I once wrote 12 rules to help newcomers become prolific writers. There was some good advice there, but looking back, most of it can be boiled down to, “Be consistent and results oriented.” Being prolific isn’t about how many projects you start. It’s about how many you finish.
Were I to give similar advice today, I would add a key component that I always did but never considered until my wife, Maria, drilled it into me: don’t be precious about it. To be a prolific artist of high-quality work, you have to allow yourself to move past your brain’s prefrontal cortex. Think of it as your inner critic. No matter how hard you work or study, no matter how careful you are in execution, you will never produce a work that is precisely how you envisioned it. The constant comparison you mind makes between what you’ve done and what you meant to do will falsely convince you that you’ve failed.
But the simple truth is you are not the boss of your art. Art do what it do.
I could natter on about this some more, but a video I stumbled across about the Beatles’ work flow tells the story better than I could. You’ve heard of the Beatles, right? Did you realize that they produced all of their world-changing music over the span of 7 short years? Impressive, whether you dig their sound or not. As for me, after I wrote my “how to be prolific” writing guide, I followed it up by writing six novels in the span of one (Covid Lockdown) year. As you listen to the video, keep in mind we aren’t talking about producing quick, shoddy work. The first, unspoken step is to work and study enough at your craft that you know how to do it well. What follows is trusting that this self-education is sufficient to produce work that others will enjoy. Perfectionism is the enemy of accomplishment.
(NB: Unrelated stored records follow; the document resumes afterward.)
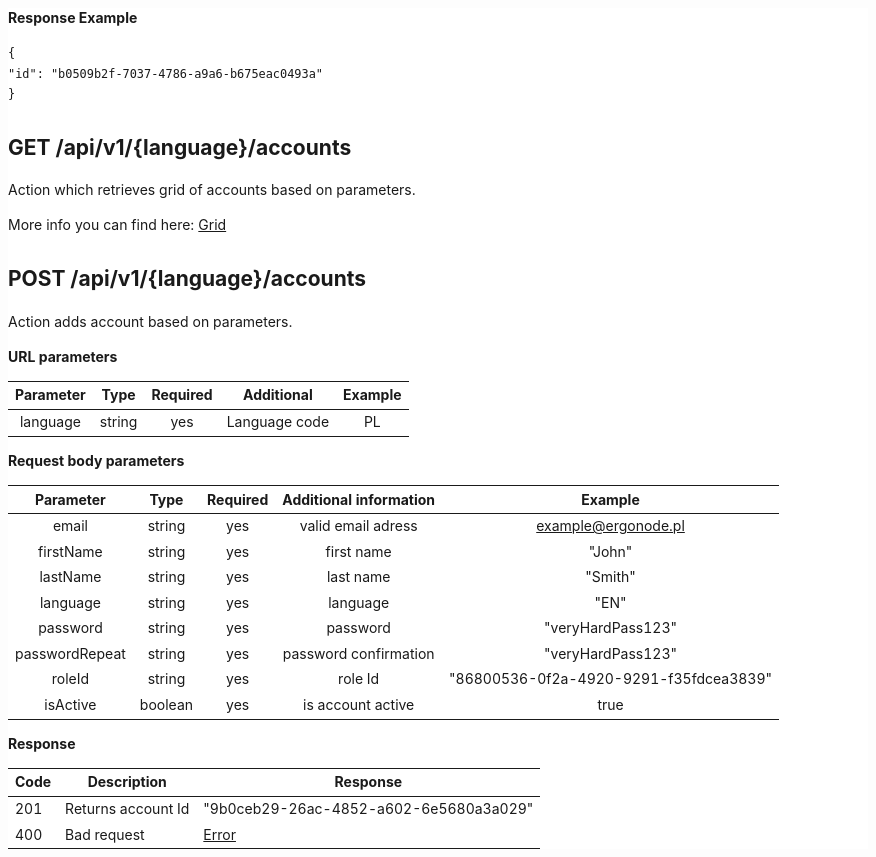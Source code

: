 
**Response Example**

```
{
"id": "b0509b2f-7037-4786-a9a6-b675eac0493a"
}
```


## GET /api/v1/{language}/accounts

Action which retrieves grid of accounts based on parameters.




More info you can find here: [Grid](backend/api/objects/grid.md)


## POST /api/v1/{language}/accounts


Action adds account based on parameters.

**URL parameters**

| Parameter |  Type  | Required |   Additional  | Example |
|:---------:|:------:|:--------:|:-------------:|:-------:|
|  language | string |    yes   | Language code |    PL   |


**Request body parameters**

|   Parameter  |    Type        | Required |    Additional information   |                          Example                         |
|:------------:|:--------------:|:--------:|:---------------------------:|:--------------------------------------------------------:|
|     email      |    string      |    yes   |       valid email adress |                         example@ergonode.pl                          |
| firstName   |    string      |    yes   |          first name         |  "John"                    |
| lastName  |    string       |    yes    |          last name  |      "Smith" |
| language  |    string       |    yes    |          language  |      "EN" |
| password  |    string       |    yes    |          password  |      "veryHardPass123" |
| passwordRepeat |    string  |    yes    |          password confirmation  |      "veryHardPass123" |
| roleId |    string  |    yes    |          role Id  |      "86800536-0f2a-4920-9291-f35fdcea3839" |
| isActive |    boolean  |    yes    |         is account active  |      true |


**Response**

| Code | Description       | Response                                    |
|------|-------------------|---------------------------------------------|
| 201  | Returns account Id| "9b0ceb29-26ac-4852-a602-6e5680a3a029"      |
| 400  | Bad request         | [Error](backend/api/objects/error.md)        |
Creating great art requires first creating good art and then fixing it. If you try to make it perfect in one go, you will probably fail. Work faster than your inner analyst and be diligent and you will take your art where it needs to go.
Remember, Nike didn’t invent the concept of “Just Doing It.” They only own the slogan.










This is a great tip, Bill, thank you. I’m writing my first novel and because (paraphrasing you) art is gonna art, it’s possibly the hardest subject I could have: historical novel based on two countries I don’t live or wasn’t born in. But I felt it’s a story that must be told, and I’m just the vessel. So I do my best and fix later.